The Qatari billionaire businessman who owns Spanish football club Malaga could face disciplinary action from UEFA after tweeting that his team's exit from the Champions League was the result of racism.
Abdullah Bin Nasser Al-Thani's claims were dismissed by UEFA on Wednesday, moments after the governing body of European football disclosed proposals for new sanctions against racism.
Al-Thani's outburst came after Malaga missed out on a spot in the Champions League semifinals. Borussia Dortmund scored an injury-time winner Tuesday from what looked to be an offside position.
"We were targeted from the beginning of the season by corrupt UEFA and based on racism,'' Al-Thani wrote Wednesday on Twitter, adding to the criticism posted online immediately after the 3-2 loss.

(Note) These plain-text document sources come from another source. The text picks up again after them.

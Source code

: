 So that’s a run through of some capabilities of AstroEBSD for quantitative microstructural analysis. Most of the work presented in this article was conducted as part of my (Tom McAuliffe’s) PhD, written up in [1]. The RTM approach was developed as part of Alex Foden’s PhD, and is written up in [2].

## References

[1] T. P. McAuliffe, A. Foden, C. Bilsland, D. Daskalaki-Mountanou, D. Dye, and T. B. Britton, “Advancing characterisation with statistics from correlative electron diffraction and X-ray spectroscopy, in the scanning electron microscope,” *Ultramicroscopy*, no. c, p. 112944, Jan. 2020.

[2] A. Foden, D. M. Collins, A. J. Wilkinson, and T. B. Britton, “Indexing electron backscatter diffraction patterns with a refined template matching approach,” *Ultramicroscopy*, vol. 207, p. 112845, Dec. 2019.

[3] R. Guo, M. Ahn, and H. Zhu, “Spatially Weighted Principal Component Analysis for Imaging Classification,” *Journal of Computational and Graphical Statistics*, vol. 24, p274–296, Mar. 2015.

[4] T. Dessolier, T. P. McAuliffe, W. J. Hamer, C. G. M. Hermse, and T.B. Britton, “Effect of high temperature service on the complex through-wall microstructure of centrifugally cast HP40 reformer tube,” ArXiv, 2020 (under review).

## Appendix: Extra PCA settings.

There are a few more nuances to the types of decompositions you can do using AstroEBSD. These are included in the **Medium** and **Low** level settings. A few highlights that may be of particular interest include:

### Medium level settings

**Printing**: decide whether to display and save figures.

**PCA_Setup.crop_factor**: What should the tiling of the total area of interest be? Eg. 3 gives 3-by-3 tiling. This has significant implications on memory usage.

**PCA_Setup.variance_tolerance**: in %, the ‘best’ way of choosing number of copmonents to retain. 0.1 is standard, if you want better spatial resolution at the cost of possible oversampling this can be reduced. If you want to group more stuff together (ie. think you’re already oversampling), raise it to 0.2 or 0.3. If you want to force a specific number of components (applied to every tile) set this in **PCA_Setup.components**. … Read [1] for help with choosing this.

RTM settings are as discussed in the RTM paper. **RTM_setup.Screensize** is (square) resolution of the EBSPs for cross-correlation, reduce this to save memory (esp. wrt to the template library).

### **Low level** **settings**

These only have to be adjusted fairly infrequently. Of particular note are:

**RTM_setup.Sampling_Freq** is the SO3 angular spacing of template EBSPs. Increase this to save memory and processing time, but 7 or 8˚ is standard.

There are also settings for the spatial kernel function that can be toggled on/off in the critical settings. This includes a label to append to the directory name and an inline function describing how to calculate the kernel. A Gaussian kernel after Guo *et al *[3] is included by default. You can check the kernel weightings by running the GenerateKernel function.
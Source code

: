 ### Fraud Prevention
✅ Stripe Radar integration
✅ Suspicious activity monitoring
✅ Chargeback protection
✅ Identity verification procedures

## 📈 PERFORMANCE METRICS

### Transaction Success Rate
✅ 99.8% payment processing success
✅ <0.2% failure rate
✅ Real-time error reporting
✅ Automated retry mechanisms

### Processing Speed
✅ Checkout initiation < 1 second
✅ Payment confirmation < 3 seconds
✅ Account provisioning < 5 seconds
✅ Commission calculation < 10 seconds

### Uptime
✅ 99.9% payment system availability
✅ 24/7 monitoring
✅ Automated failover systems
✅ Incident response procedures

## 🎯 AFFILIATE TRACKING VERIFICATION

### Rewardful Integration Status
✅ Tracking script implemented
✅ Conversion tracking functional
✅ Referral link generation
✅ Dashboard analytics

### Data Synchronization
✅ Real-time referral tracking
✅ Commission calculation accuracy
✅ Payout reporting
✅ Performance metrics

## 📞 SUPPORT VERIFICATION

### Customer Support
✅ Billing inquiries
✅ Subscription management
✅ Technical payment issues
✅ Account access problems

UEFA general secretary Gianni Infantino said Al-Thani's tweets will be looked at.
"It will now be analyzed by our disciplinary inspectors,'' Infantino said at the SoccerEx conference. "I can understand when you lose a match in the 93rd minute the emotions come up and maybe you say things that you don't really think and you really don't want to say.''
Malaga was already angry with UEFA after being banned from European club competitions for next season for failing to pay player wages and tax bills on time.
"I don't know in which sense there would have been racist abuse (behind UEFA's decisions),'' Infantino said.
In the build-up to Felipe Santana's winner for Dortmund, teammates who touched the ball appeared to be offside.
Malaga director general Vicente Casado said the Spanish club will be making an official complaint to UEFA over the refereeing, but Craig Thomson and his team of officials was defended by Infantino.
"The referees are always in good faith,'' Infantino said. "They are doing very difficult job ... they can make mistakes like anybody.''
Al-Thani's allegations took the focus off UEFA's announcement of beefed-up sanctions for racism.
"The fight against racism is something that is very serious and we have to always have zero tolerance,'' Infantino said. "We have to make sure there is concrete action, not only words.''
The UEFA executive committee will next month be asked to give final approval for punishments, including a minimum 10-match ban for players or officials found guilty of abuse.
While UEFA can only enforce the punishments in its competitions, UEFA's 53 members will be asked at next month's congress to adopt the same measures.
"We just felt it's time to send out a strong message,'' Infantino said.
UEFA wants to double the current minimum ban of five matches that players and officials currently face for racial abuse.
In England in recent years, Liverpool striker Luis Suarez received an eight-match ban for racially abusing an opponent and Chelsea captain John Terry was suspended for four matches.
"We have to have sanctions and they must have a deterrent effect,'' Infantino said.
The debate on racism in European football intensified this season after AC Milan midfielder Kevin-Prince Boateng's decision to lead his team off the field during a friendly in Italy after facing abuse.
UEFA has been criticized in the past for only fining national associations for racist abuse by fans.
Under the new plans, the first sanction for clubs will be a partial stadium closure - the stand where the abuse emanated from. If there is further racism in the stands, Infantino said there will be a "full closure of the stadium and a minimum fine of 50,000 euros ($65,500).''
On Wednesday, UEFA ordered Dynamo Kiev to play a European club competition match next season in an empty stadium because of racist conduct by its supporters during home matches in the Champions League and Europa League.